--- PROMPT ---
Only those lines in the data below from the line containing "quando eu olho para toda a história da" through the line containing "experiência Soviética das outras Eu Tô", both included, should be restated word for word.

--- EXERCISE INPUTS ---
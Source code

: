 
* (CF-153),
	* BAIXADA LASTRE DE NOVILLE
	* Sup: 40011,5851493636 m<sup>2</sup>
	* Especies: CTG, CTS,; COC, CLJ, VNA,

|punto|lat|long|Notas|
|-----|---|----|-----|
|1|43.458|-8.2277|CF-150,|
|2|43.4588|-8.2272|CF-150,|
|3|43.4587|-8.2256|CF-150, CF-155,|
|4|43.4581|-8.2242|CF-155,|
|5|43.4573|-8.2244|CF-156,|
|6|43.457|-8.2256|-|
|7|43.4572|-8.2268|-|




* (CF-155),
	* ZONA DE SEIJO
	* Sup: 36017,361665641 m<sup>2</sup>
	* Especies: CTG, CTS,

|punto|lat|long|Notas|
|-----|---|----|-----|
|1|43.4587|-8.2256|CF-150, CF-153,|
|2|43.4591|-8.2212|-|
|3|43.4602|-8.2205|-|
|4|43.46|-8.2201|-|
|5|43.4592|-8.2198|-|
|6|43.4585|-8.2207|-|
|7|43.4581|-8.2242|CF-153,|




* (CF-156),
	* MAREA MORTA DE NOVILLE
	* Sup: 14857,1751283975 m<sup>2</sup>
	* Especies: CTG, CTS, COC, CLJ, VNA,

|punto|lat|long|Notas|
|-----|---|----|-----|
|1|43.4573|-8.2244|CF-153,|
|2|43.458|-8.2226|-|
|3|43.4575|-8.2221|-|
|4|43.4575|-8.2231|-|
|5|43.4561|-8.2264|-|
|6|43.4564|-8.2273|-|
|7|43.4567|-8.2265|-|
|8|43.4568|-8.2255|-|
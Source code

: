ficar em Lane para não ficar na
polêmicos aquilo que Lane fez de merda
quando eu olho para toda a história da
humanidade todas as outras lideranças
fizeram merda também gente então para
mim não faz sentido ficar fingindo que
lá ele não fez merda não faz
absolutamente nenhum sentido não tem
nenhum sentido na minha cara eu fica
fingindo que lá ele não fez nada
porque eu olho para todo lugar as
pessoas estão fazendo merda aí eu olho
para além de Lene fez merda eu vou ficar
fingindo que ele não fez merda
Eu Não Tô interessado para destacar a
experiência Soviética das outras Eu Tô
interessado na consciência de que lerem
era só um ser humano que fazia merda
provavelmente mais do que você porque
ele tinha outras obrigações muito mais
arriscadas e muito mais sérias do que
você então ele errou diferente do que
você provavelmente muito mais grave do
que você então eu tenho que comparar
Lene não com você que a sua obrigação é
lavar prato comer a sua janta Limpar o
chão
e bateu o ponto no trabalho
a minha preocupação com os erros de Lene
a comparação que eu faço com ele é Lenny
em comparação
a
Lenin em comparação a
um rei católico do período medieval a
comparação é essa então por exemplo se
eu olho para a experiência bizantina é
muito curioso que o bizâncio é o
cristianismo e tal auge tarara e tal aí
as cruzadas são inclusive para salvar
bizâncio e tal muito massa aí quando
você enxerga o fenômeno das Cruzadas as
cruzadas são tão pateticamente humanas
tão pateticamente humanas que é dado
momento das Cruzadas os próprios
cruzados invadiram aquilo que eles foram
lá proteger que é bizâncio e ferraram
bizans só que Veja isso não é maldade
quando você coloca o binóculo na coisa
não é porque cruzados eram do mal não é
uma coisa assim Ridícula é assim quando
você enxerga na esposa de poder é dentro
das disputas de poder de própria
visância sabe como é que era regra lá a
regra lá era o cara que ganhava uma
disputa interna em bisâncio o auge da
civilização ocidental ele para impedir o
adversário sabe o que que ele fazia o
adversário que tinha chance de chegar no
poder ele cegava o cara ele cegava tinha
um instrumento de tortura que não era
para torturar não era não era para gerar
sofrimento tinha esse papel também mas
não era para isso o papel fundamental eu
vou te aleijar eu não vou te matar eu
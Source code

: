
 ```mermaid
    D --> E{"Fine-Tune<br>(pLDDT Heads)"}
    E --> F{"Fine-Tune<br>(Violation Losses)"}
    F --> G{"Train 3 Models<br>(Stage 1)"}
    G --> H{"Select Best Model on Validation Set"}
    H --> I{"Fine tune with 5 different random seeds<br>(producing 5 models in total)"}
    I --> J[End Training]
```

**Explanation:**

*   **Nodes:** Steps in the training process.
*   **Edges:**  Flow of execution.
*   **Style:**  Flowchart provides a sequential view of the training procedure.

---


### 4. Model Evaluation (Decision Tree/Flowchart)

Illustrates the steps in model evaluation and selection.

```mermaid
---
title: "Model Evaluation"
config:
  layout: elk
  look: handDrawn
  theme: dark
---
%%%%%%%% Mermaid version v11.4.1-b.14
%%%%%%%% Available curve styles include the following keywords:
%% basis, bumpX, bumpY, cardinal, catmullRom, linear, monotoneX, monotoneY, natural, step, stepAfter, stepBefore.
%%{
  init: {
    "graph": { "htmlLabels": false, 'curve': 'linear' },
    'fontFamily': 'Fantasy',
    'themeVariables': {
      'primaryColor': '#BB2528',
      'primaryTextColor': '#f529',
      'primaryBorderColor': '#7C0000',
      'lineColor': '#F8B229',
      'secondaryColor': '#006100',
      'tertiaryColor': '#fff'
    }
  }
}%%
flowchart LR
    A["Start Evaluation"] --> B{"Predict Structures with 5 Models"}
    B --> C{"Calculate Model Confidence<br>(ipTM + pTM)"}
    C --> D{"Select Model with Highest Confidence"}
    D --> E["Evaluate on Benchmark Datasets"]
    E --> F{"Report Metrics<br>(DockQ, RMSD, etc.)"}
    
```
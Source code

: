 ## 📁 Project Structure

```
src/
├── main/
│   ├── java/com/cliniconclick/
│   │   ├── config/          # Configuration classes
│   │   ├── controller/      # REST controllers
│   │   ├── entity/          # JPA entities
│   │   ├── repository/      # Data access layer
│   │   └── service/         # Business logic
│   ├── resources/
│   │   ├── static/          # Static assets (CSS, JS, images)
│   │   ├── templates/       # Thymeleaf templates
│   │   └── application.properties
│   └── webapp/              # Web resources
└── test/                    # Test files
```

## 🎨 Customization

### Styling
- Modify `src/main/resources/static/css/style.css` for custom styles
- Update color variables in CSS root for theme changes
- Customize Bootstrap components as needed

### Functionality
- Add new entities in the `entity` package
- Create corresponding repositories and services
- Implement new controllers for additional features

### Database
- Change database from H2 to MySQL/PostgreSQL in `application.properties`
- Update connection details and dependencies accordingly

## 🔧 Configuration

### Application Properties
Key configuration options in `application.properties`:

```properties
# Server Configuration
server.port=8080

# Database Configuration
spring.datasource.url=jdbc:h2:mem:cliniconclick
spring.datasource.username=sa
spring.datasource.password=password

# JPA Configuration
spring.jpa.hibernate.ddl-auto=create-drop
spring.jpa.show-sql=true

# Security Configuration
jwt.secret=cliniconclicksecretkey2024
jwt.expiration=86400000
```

--- SOLUTION FOR THIS TASK ---
quando eu olho para toda a história da
humanidade todas as outras lideranças
fizeram merda também gente então para
mim não faz sentido ficar fingindo que
lá ele não fez merda não faz
absolutamente nenhum sentido não tem
nenhum sentido na minha cara eu fica
fingindo que lá ele não fez nada
porque eu olho para todo lugar as
pessoas estão fazendo merda aí eu olho
para além de Lene fez merda eu vou ficar
fingindo que ele não fez merda
Eu Não Tô interessado para destacar a
experiência Soviética das outras Eu Tô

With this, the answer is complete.